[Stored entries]
++++
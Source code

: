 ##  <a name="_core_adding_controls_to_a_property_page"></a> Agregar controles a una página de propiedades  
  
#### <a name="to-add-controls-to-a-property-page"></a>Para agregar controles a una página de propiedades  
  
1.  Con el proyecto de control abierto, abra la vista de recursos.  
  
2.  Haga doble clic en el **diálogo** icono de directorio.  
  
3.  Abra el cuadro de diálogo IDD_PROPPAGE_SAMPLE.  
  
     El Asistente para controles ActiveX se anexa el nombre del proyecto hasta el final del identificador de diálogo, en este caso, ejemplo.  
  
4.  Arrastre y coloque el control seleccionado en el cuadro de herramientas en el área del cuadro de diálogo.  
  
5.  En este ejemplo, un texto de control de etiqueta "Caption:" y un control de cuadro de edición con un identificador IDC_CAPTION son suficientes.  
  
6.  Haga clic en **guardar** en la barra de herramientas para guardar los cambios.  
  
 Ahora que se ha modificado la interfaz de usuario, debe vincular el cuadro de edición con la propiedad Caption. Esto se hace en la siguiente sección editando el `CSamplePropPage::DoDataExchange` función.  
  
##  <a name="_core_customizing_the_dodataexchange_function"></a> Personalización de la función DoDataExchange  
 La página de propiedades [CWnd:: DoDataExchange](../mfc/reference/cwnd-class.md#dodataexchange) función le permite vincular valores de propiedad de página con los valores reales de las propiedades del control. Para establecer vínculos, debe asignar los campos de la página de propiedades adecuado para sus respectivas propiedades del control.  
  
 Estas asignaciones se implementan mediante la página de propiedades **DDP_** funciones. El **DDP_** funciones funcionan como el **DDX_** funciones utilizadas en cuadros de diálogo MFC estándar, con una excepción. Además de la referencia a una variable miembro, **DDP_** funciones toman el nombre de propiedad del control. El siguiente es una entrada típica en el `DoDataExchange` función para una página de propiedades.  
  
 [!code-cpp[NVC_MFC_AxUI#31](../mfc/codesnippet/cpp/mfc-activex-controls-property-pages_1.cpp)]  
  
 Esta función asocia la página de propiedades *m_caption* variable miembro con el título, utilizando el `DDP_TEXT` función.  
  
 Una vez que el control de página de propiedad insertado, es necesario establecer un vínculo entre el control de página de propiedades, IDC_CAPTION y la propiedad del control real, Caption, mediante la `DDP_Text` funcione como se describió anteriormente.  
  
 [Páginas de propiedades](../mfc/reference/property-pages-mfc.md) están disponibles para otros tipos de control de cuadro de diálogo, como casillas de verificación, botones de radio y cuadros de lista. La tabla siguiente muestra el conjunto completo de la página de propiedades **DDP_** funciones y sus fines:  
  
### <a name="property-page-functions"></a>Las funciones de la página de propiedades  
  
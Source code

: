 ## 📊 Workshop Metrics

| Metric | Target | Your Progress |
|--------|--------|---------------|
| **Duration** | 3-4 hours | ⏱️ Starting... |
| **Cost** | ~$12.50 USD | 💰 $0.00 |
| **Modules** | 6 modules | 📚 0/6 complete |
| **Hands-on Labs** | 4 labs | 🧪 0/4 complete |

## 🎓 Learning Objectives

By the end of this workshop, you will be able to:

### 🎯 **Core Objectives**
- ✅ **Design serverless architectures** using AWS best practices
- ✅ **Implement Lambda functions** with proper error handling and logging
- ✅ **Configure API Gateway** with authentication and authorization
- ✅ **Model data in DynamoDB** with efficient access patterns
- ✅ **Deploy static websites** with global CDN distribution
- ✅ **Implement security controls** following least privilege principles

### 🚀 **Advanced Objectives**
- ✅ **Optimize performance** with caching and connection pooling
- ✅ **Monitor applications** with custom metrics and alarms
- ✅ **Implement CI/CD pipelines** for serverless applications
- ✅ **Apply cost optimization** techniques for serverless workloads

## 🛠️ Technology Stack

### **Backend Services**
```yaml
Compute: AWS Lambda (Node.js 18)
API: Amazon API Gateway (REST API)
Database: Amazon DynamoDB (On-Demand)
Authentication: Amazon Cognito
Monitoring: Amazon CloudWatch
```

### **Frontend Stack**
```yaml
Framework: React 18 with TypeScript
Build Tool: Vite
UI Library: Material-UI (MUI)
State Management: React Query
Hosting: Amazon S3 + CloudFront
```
++++
The response must consist solely of the lines from the first line of the entries through the line containing "respectivas propiedades del control.", repeated exactly.

* [ANSWER BOX]:
Source code

: ##  <a name="_core_adding_controls_to_a_property_page"></a> Agregar controles a una página de propiedades  
  
#### <a name="to-add-controls-to-a-property-page"></a>Para agregar controles a una página de propiedades  
  
1.  Con el proyecto de control abierto, abra la vista de recursos.  
  
2.  Haga doble clic en el **diálogo** icono de directorio.  
  
3.  Abra el cuadro de diálogo IDD_PROPPAGE_SAMPLE.  
  
     El Asistente para controles ActiveX se anexa el nombre del proyecto hasta el final del identificador de diálogo, en este caso, ejemplo.  
  
4.  Arrastre y coloque el control seleccionado en el cuadro de herramientas en el área del cuadro de diálogo.  
  
5.  En este ejemplo, un texto de control de etiqueta "Caption:" y un control de cuadro de edición con un identificador IDC_CAPTION son suficientes.  
  
6.  Haga clic en **guardar** en la barra de herramientas para guardar los cambios.  
  
 Ahora que se ha modificado la interfaz de usuario, debe vincular el cuadro de edición con la propiedad Caption. Esto se hace en la siguiente sección editando el `CSamplePropPage::DoDataExchange` función.  
  
##  <a name="_core_customizing_the_dodataexchange_function"></a> Personalización de la función DoDataExchange  
 La página de propiedades [CWnd:: DoDataExchange](../mfc/reference/cwnd-class.md#dodataexchange) función le permite vincular valores de propiedad de página con los valores reales de las propiedades del control. Para establecer vínculos, debe asignar los campos de la página de propiedades adecuado para sus respectivas propiedades del control.  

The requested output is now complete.